8-Aparência- Homens e mulheres devem estar asseados e com cabelos bem penteados. Homens com barba feita e mulheres com penteados discretos. Mesmo no jornalismo há espaço para personagens e tipos, mas se esse não for o seu caso é melhor manter a sua forma física.



9-Guarda-Roupa- Para não desviar a atenção da informação o vestuário deve ser absolutamente neutro. Nos homens terno sóbrio e bem cortado, com camisa e gravata lisa ou no mínimo listras discretas.

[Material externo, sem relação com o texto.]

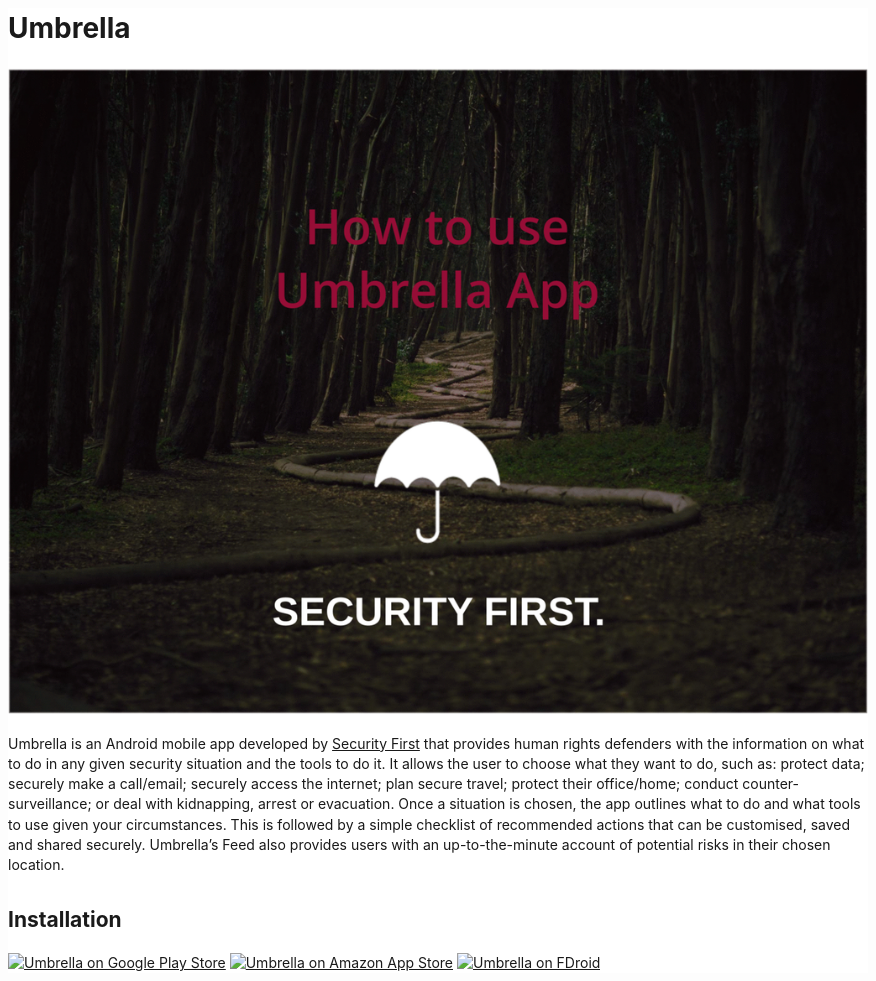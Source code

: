 # Umbrella

![](/howtouse.gif?raw=true)

Umbrella is an Android mobile app developed by [Security First](https://www.secfirst.org) that provides human rights defenders with the information on what to do in any given security situation and the tools to do it. It allows the user to choose what they want to do, such as: protect data; securely make a call/email; securely access the internet; plan secure travel; protect their office/home; conduct counter-surveillance; or deal with kidnapping, arrest or evacuation. Once a situation is chosen, the app outlines what to do and what tools to use given your circumstances. This is followed by a simple checklist of recommended actions that can be customised, saved and shared securely. Umbrella’s Feed also provides users with an up-to-the-minute account of potential risks in their chosen location.

## Installation

<a href="https://play.google.com/store/apps/details?id=org.secfirst.umbrella">
  <img alt="Umbrella on Google Play Store"
       src="https://github.com/securityfirst/Umbrella_android/blob/master/GOOGLEPLAY1.png?raw=true" height="76" width="220"/></a href>
       <a href="https://www.amazon.co.uk/Security-First-Umbrella-made-easy/dp/B01AKN9M1Y">
  <img alt="Umbrella on Amazon App Store"
       src="https://github.com/securityfirst/Umbrella_android/blob/master/AMAZON1.png?raw=true" height="80" width="220"/></a href>
<a href="https://secfirst.org/fdroid/repo">
  <img alt="Umbrella on FDroid"
       src="https://github.com/securityfirst/Umbrella_android/blob/master/FDROID1.png?raw=true" height="80" width="220" /></a href>
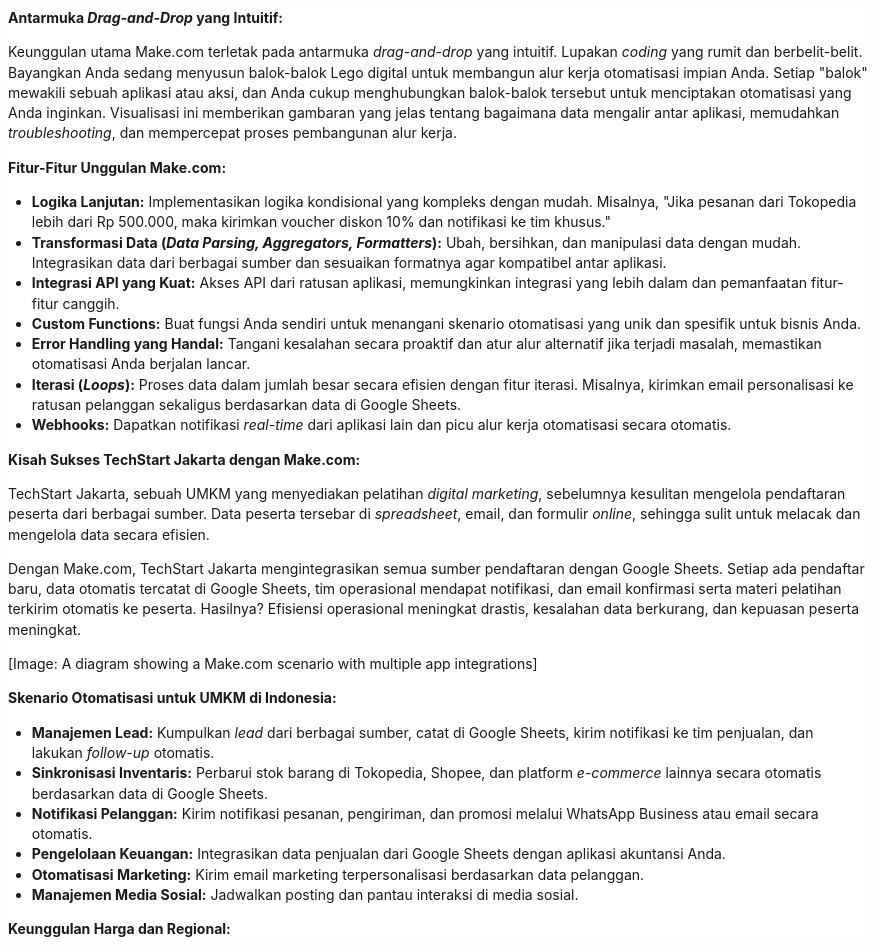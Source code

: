 **Antarmuka *Drag-and-Drop* yang Intuitif:**

Keunggulan utama Make.com terletak pada antarmuka *drag-and-drop* yang intuitif.  Lupakan *coding* yang rumit dan berbelit-belit.  Bayangkan Anda sedang menyusun balok-balok Lego digital untuk membangun alur kerja otomatisasi impian Anda. Setiap "balok" mewakili sebuah aplikasi atau aksi, dan Anda cukup menghubungkan balok-balok tersebut untuk menciptakan otomatisasi yang Anda inginkan.  Visualisasi ini memberikan gambaran yang jelas tentang bagaimana data mengalir antar aplikasi, memudahkan *troubleshooting*, dan mempercepat proses pembangunan alur kerja.

**Fitur-Fitur Unggulan Make.com:**

* **Logika Lanjutan:** Implementasikan logika kondisional yang kompleks dengan mudah.  Misalnya, "Jika pesanan dari Tokopedia lebih dari Rp 500.000, maka kirimkan voucher diskon 10% dan notifikasi ke tim khusus."
* **Transformasi Data (*Data Parsing, Aggregators, Formatters*):**  Ubah, bersihkan, dan manipulasi data dengan mudah.  Integrasikan data dari berbagai sumber dan sesuaikan formatnya agar kompatibel antar aplikasi.
* **Integrasi API yang Kuat:**  Akses API dari ratusan aplikasi, memungkinkan integrasi yang lebih dalam dan pemanfaatan fitur-fitur canggih.
* **Custom Functions:**  Buat fungsi Anda sendiri untuk menangani skenario otomatisasi yang unik dan spesifik untuk bisnis Anda.
* **Error Handling yang Handal:**  Tangani kesalahan secara proaktif dan atur alur alternatif jika terjadi masalah, memastikan otomatisasi Anda berjalan lancar.
* **Iterasi (*Loops*):**  Proses data dalam jumlah besar secara efisien dengan fitur iterasi.  Misalnya, kirimkan email personalisasi ke ratusan pelanggan sekaligus berdasarkan data di Google Sheets.
* **Webhooks:**  Dapatkan notifikasi *real-time* dari aplikasi lain dan picu alur kerja otomatisasi secara otomatis.

**Kisah Sukses TechStart Jakarta dengan Make.com:**

TechStart Jakarta, sebuah UMKM yang menyediakan pelatihan *digital marketing*, sebelumnya kesulitan mengelola pendaftaran peserta dari berbagai sumber. Data peserta tersebar di *spreadsheet*, email, dan formulir *online*, sehingga sulit untuk melacak dan mengelola data secara efisien.

Dengan Make.com, TechStart Jakarta mengintegrasikan semua sumber pendaftaran dengan Google Sheets. Setiap ada pendaftar baru, data otomatis tercatat di Google Sheets, tim operasional mendapat notifikasi, dan email konfirmasi serta materi pelatihan terkirim otomatis ke peserta. Hasilnya? Efisiensi operasional meningkat drastis, kesalahan data berkurang, dan kepuasan peserta meningkat.

[Image: A diagram showing a Make.com scenario with multiple app integrations]

**Skenario Otomatisasi untuk UMKM di Indonesia:**

* **Manajemen Lead:**  Kumpulkan *lead* dari berbagai sumber, catat di Google Sheets, kirim notifikasi ke tim penjualan, dan lakukan *follow-up* otomatis.
* **Sinkronisasi Inventaris:**  Perbarui stok barang di Tokopedia, Shopee, dan platform *e-commerce* lainnya secara otomatis berdasarkan data di Google Sheets.
* **Notifikasi Pelanggan:**  Kirim notifikasi pesanan, pengiriman, dan promosi melalui WhatsApp Business atau email secara otomatis.
* **Pengelolaan Keuangan:**  Integrasikan data penjualan dari Google Sheets dengan aplikasi akuntansi Anda.
* **Otomatisasi Marketing:** Kirim email marketing terpersonalisasi berdasarkan data pelanggan.
* **Manajemen Media Sosial:**  Jadwalkan posting dan pantau interaksi di media sosial.

**Keunggulan Harga dan Regional:**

Nas mulheres uso de blusas sem estampas de qualquer tipo sem detalhes e golas exageradas, não usar blusas colantes. Broches e enfeites são proibidos. Brincos são permitidos desde que pequenos e sem cores. Nos programas esportivos e informais, camisas e camisetas não podem ter logotipos ou grifes, salvo da própria emissora.

10- Convicção- Não colar na frente do publico. Listas e nomes não decorados devem ser lidos em off. No caso de necessidade absoluta de leitura, usar uma ficha com o nome da emissora servindo de apoio. Nesse caso a leitura deve ser ostensiva e não disfarçada. É importante ter a ficha de apoio sempre à mão. O microfone não deve ser empunhado como um martelo, mas elegantemente. No estúdio ou na rua relate apenas. Passe para o público que e conhece o assunto.

Essa TV não existe mais.

Um comentário:

  1. Aleluia sempre impecável em seus comentários.
    Padrão Globo de Televisão era exigente mas perfeito.Os comerciais tinham que obedecer todas as normas ou seriam rejeitados.HOJE CADA UM GRITA MAIS QUE O OUTRO.Temos que ficar com o controle na mão para não estourar os tímpanos.Como fazem falta o Boni e Walter,sabiam fazer uma televisão de qualidade.